May I speak to you in the name of + the Father, and of the Son, and of the Holy Spirit, Amen.

I know [the Revd] Ted [Woods] does not have a sermon or address at this early Communion service. But I thought I might share one or two of the ideas I have prepared for my sermon in Christ Church Cathedral later this morning.

Because I am going to ask this morning in the cathedral just how many of us have already broken our New Year’s Resolutions. It’s only a week since New Year’s Day. But what happened to all those good intentions: to walk a little each day? to eat more sensibly? to give up smoking? to be kinder in word and deed?

We all promise ourselves a new beginning, not just because I want others to think more of me, but because I think more of myself too.

Yes, I am worth it. Not because L’Oréal tells me “Because you’re worth it.” But because I am created in the image and likeness of God; because I am a new creation; because I reflect that new image and likeness, that new creation – at any time of the year, and not just in the seven or eight days after New Year’s Day.

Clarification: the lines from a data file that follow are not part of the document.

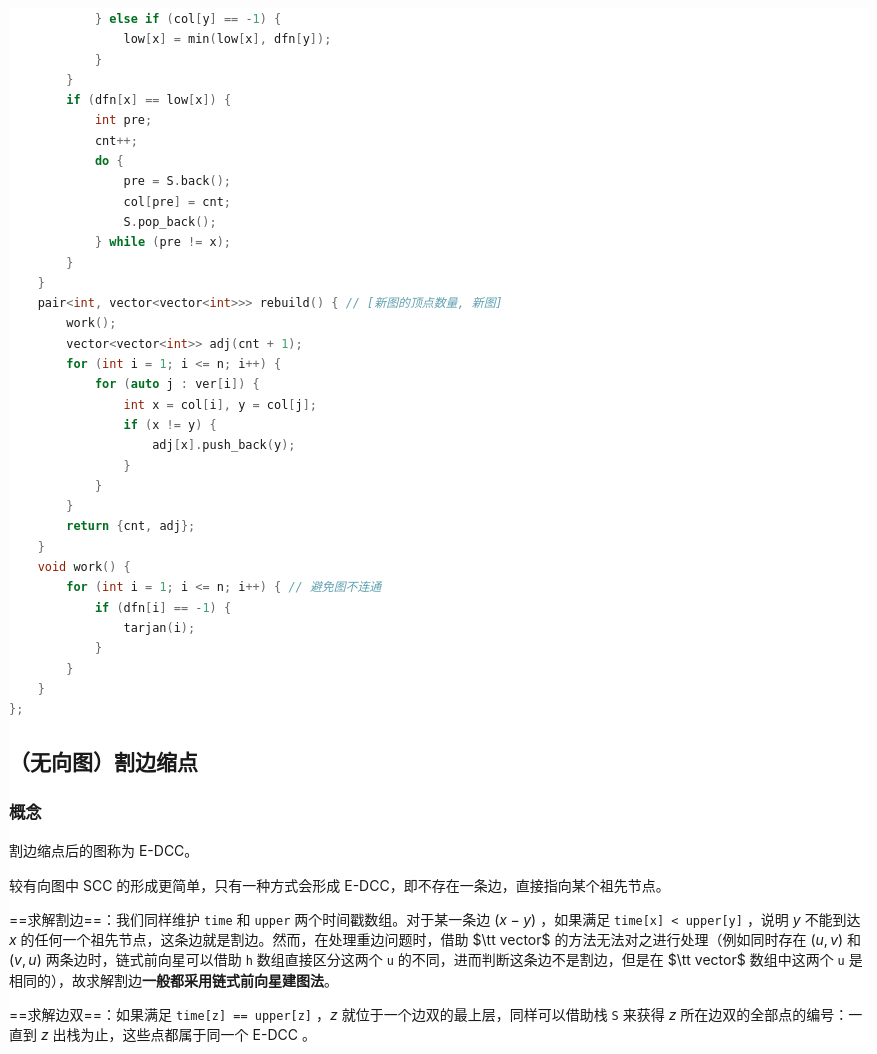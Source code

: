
 ```c
            } else if (col[y] == -1) {
                low[x] = min(low[x], dfn[y]);
            }
        }
        if (dfn[x] == low[x]) {
            int pre;
            cnt++;
            do {
                pre = S.back();
                col[pre] = cnt;
                S.pop_back();
            } while (pre != x);
        }
    }
    pair<int, vector<vector<int>>> rebuild() { // [新图的顶点数量, 新图]
        work();
        vector<vector<int>> adj(cnt + 1);
        for (int i = 1; i <= n; i++) {
            for (auto j : ver[i]) {
                int x = col[i], y = col[j];
                if (x != y) {
                    adj[x].push_back(y);
                }
            }
        }
        return {cnt, adj};
    }
    void work() {
        for (int i = 1; i <= n; i++) { // 避免图不连通
            if (dfn[i] == -1) {
                tarjan(i);
            }
        }
    }
};
```

## （无向图）割边缩点

### 概念

割边缩点后的图称为 E-DCC。

较有向图中 SCC 的形成更简单，只有一种方式会形成 E-DCC，即不存在一条边，直接指向某个祖先节点。

==求解割边==：我们同样维护 `time` 和 `upper` 两个时间戳数组。对于某一条边 $(x-y)$ ，如果满足 `time[x] < upper[y]` ，说明 $y$ 不能到达 $x$ 的任何一个祖先节点，这条边就是割边。然而，在处理重边问题时，借助 $\tt vector$ 的方法无法对之进行处理（例如同时存在 $(u,v)$ 和 $(v,u)$ 两条边时，链式前向星可以借助 `h` 数组直接区分这两个 `u` 的不同，进而判断这条边不是割边，但是在 $\tt vector$ 数组中这两个 `u` 是相同的），故求解割边**一般都采用链式前向星建图法**。

==求解边双==：如果满足 `time[z] == upper[z]` ，$z$ 就位于一个边双的最上层，同样可以借助栈 `S` 来获得 $z$ 所在边双的全部点的编号：一直到 $z$ 出栈为止，这些点都属于同一个 E-DCC 。
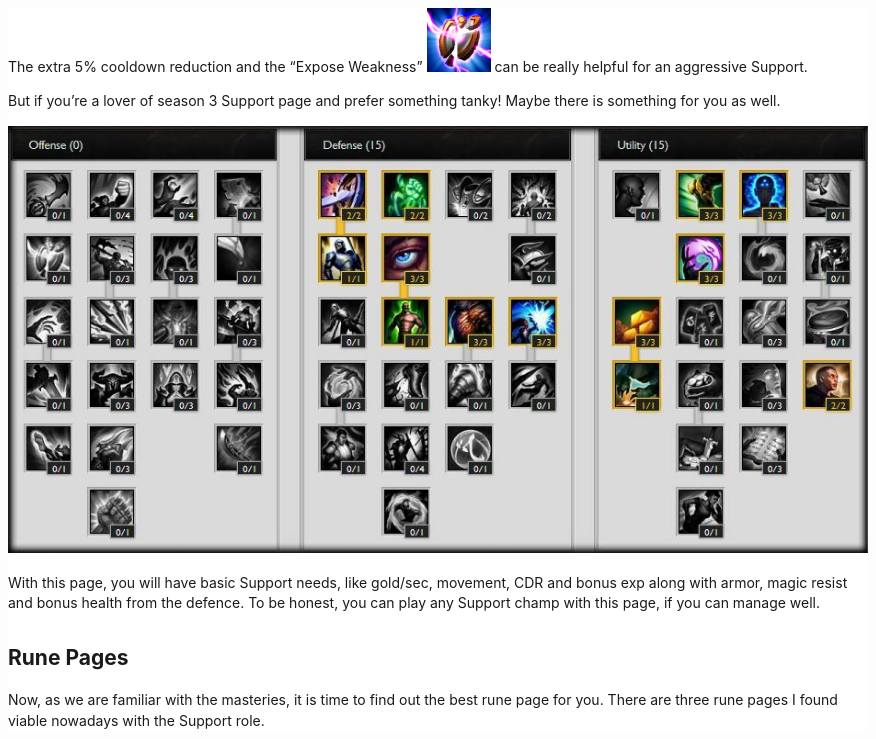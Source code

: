 The extra 5% cooldown reduction and the “Expose Weakness” ![Support expose weakness](/images/content/support-expose-weakness.png) can be really helpful for an aggressive Support.

But if you’re a lover of season 3 Support page and prefer something tanky! Maybe there is something for you as well.

![Support LoL masteries tanky](/images/content/support-mast-3.jpg)

With this page, you will have basic Support needs, like gold/sec, movement, CDR and bonus exp along with armor, magic resist and bonus health from the defence. To be honest, you can play any Support champ with this page, if you can manage well.

## Rune Pages

Now, as we are familiar with the masteries, it is time to find out the best rune page for you. There are three rune pages I found viable nowadays with the Support role.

The Birth of Christ brings the promise of the renewal of creation and the birth of a new creation. And Saint Mark’s Gospel is very blunt and direct about this. For Saint Mark, there is no account of the Birth in Bethlehem, the Visit of the Magi, the Flight into Egypt, or the Childhood in Nazareth.

Instead, he begins his Gospel story, as we heard it this morning, with the Baptism of Christ in the River Jordan. For Saint Mark, this is not just the dramatic opening that any good storyteller would like. It is, truly, a new beginning, the story of a new creation.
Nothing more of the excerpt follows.